From Psychology Today/Jonathan Shedler, PhD: “In my first week as a psychiatry faculty member, an advanced psychiatry resident—I’ll call her Dr. G—staffed a case with me. That’s medical speak for discussing a patient with a teacher. Dr. G gave me some demographic information, then began listing the medications she was prescribing.
‘Hold on,’ I said. ‘What are we treating her for?’
‘Anxiety.’
‘How do you understand her anxiety?’
Dr. G cocked her head to the side with a blank, non-comprehending look. I rephrased. ‘What do you think is making your patient anxious?’
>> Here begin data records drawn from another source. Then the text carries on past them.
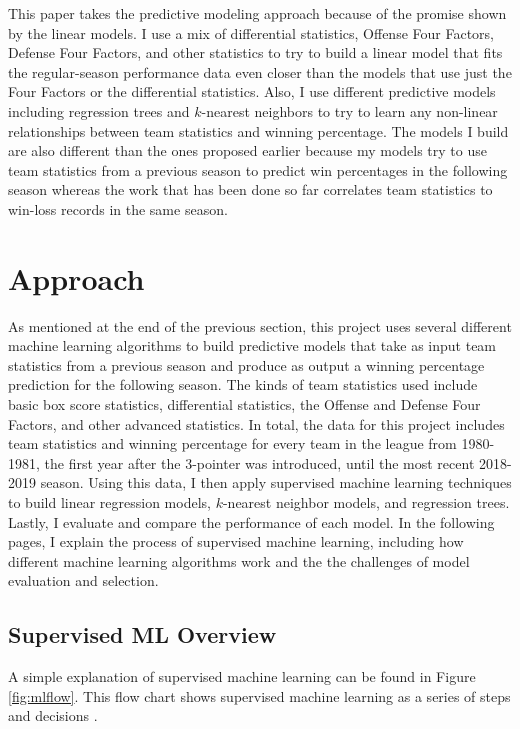 \documentclass[pageno]{jpaper}
\begin{document}
This paper takes the predictive modeling approach because of the promise shown by the linear models. I use a mix of differential statistics, Offense Four Factors, Defense Four Factors, and other statistics to try to build a linear model that fits the regular-season performance data even closer than the models that use just the Four Factors or the differential statistics. Also, I use different predictive models including regression trees and $k$-nearest neighbors to try to learn any non-linear relationships between team statistics and winning percentage. The models I build are also different than the ones proposed earlier because my models try to use team statistics from a previous season to predict win percentages in the following season whereas the work that has been done so far correlates team statistics to win-loss records in the same season.

\section{Approach}

As mentioned at the end of the previous section, this project uses several different machine learning algorithms to build predictive models that take as input team statistics from a previous season and produce as output a winning percentage prediction for the following season. The kinds of team statistics used include basic box score statistics, differential statistics, the Offense and Defense Four Factors, and other advanced statistics. In total, the data for this project includes team statistics and winning percentage for every team in the league from 1980-1981, the first year after the 3-pointer was introduced, until the most recent 2018-2019 season. Using this data, I then apply supervised machine learning techniques to build linear regression models, $k$-nearest neighbor models, and regression trees. Lastly, I evaluate and compare the performance of each model. In the following pages, I explain the process of supervised machine learning, including how different machine learning algorithms work and the the challenges of model evaluation and selection.

\subsection{Supervised ML Overview}

A simple explanation of supervised machine learning can be found in Figure \ref{fig:mlflow}. This flow chart shows supervised machine learning as a series of steps and decisions \cite{mitfundamentals}.
\end{document}
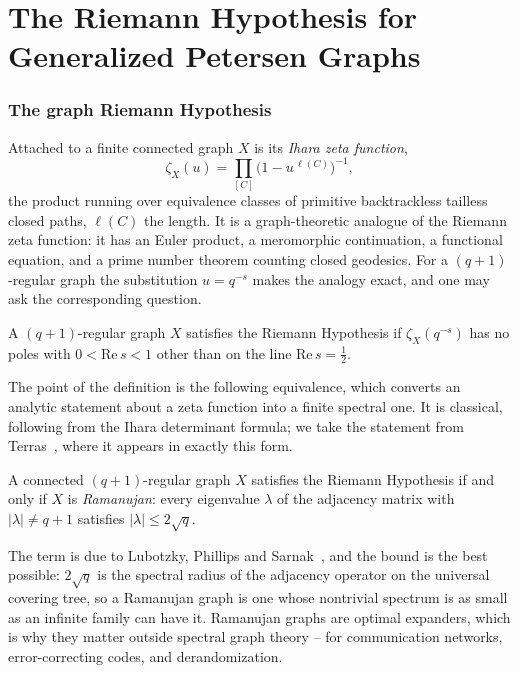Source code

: \part{The Riemann Hypothesis for Generalized Petersen Graphs}
\label{part:rh}

\section{The graph Riemann Hypothesis}\label{sec:grh}

Attached to a finite connected graph $X$ is its \emph{Ihara zeta function},
\[
  \zeta_X(u)=\prod_{[C]}\bigl(1-u^{\,\ell(C)}\bigr)^{-1},
\]
the product running over equivalence classes of primitive backtrackless
tailless closed paths, $\ell(C)$ the length. It is a graph-theoretic analogue
of the Riemann zeta function: it has an Euler product, a meromorphic
continuation, a functional equation, and a prime number theorem counting closed
geodesics. For a $(q+1)$-regular graph the substitution $u=q^{-s}$ makes the
analogy exact, and one may ask the corresponding question.

\begin{definition}
A $(q+1)$-regular graph $X$ satisfies the Riemann Hypothesis if
$\zeta_X(q^{-s})$ has no poles with $0<\mathrm{Re}\,s<1$ other than on the line
$\mathrm{Re}\,s=\tfrac12$.
\end{definition}

The point of the definition is the following equivalence, which converts an
analytic statement about a zeta function into a finite spectral one. It is
classical, following from the Ihara determinant formula; we take the statement
from Terras~\cite[Exercise 9]{terras}, where it appears in exactly this form.

\begin{theorem}\label{thm:grh}
A connected $(q+1)$-regular graph $X$ satisfies the Riemann Hypothesis if and
only if $X$ is \emph{Ramanujan}: every eigenvalue $\lambda$ of the adjacency
matrix with $|\lambda|\ne q+1$ satisfies $|\lambda|\le 2\sqrt q$.
\end{theorem}

The term is due to Lubotzky, Phillips and Sarnak~\cite{lps}, and the bound is
the best possible: $2\sqrt q$ is the spectral radius of the adjacency operator
on the universal covering tree, so a Ramanujan graph is one whose nontrivial
spectrum is as small as an infinite family can have it. Ramanujan graphs are
optimal expanders, which is why they matter outside spectral graph theory --
for communication networks, error-correcting codes, and derandomization.

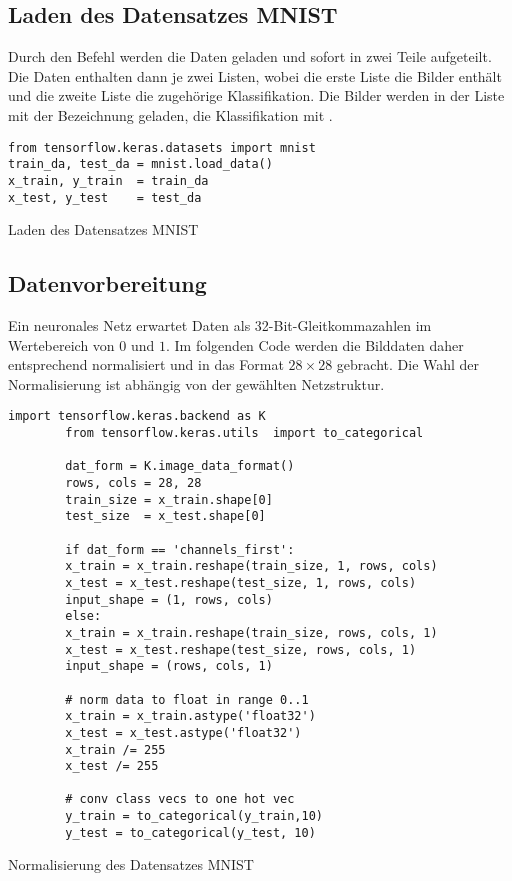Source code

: \subsection{Laden des Datensatzes MNIST}

Durch den Befehl  werden die Daten geladen und sofort in zwei Teile aufgeteilt. Die Daten enthalten dann je zwei Listen, wobei die erste Liste die Bilder enthält und die zweite Liste die zugehörige Klassifikation. Die Bilder werden in der Liste mit der Bezeichnung  geladen,
die Klassifikation mit .

\medskip


\begin{code}
\begin{lstlisting}[numbers=none]
from tensorflow.keras.datasets import mnist
train_da, test_da = mnist.load_data()
x_train, y_train  = train_da
x_test, y_test    = test_da
\end{lstlisting}
    
\caption{Laden des Datensatzes MNIST}
\end{code}


\subsection{Datenvorbereitung}


Ein neuronales Netz erwartet Daten als 32-Bit-Gleitkommazahlen im Wertebereich von $0$ und $1$. Im folgenden Code werden die Bilddaten daher entsprechend normalisiert und in das Format $28 \times 28$ 
gebracht. Die Wahl der Normalisierung ist abhängig von der gewählten Netzstruktur.




\begin{code}
    \begin{lstlisting}[numbers=none]
        import tensorflow.keras.backend as K
        from tensorflow.keras.utils  import to_categorical
        
        dat_form = K.image_data_format()
        rows, cols = 28, 28
        train_size = x_train.shape[0]
        test_size  = x_test.shape[0]
        
        if dat_form == 'channels_first':
        x_train = x_train.reshape(train_size, 1, rows, cols)
        x_test = x_test.reshape(test_size, 1, rows, cols)
        input_shape = (1, rows, cols)
        else:
        x_train = x_train.reshape(train_size, rows, cols, 1)
        x_test = x_test.reshape(test_size, rows, cols, 1)
        input_shape = (rows, cols, 1)
        
        # norm data to float in range 0..1
        x_train = x_train.astype('float32')
        x_test = x_test.astype('float32')
        x_train /= 255
        x_test /= 255
        
        # conv class vecs to one hot vec
        y_train = to_categorical(y_train,10)
        y_test = to_categorical(y_test, 10)
    \end{lstlisting}
    
    \caption{Normalisierung des Datensatzes MNIST}
\end{code}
She cocked her head to the other side.
‘What is causing her anxiety?’
Dr. G pondered, then brightened. ‘She has generalized anxiety disorder.’
‘Generalized anxiety disorder is not the cause of anxiety,’ I explained. ‘That is just the label we use to describe it.’
Another blank look. I tried a different tack. ‘What do you think is going on psychologically?’
‘Psychologically?’
‘Yes, psychologically.’
‘I don’t think it’s psychological, I think it’s biological.’
‘Okay, that’s a start,’ I said. ‘Tell me why you think that.’
‘Her mother was anxious.’
‘This means your patient’s anxiety is biological?’
‘Yes.’
It was my turn to cock my head.
‘Let’s try a thought experiment. Suppose your patient was adopted at birth and is not biologically related to the mother who raised her. Do you think an anxious mother, who is continually communicating that the world is unsafe, could make a child anxious?’
‘I never thought about it that way.’
I suppressed a momentary urge to bang my head against the cinderblock wall. Then I signed Dr. G’s treatment plan and hoped I had planted at least a seed of curiosity.”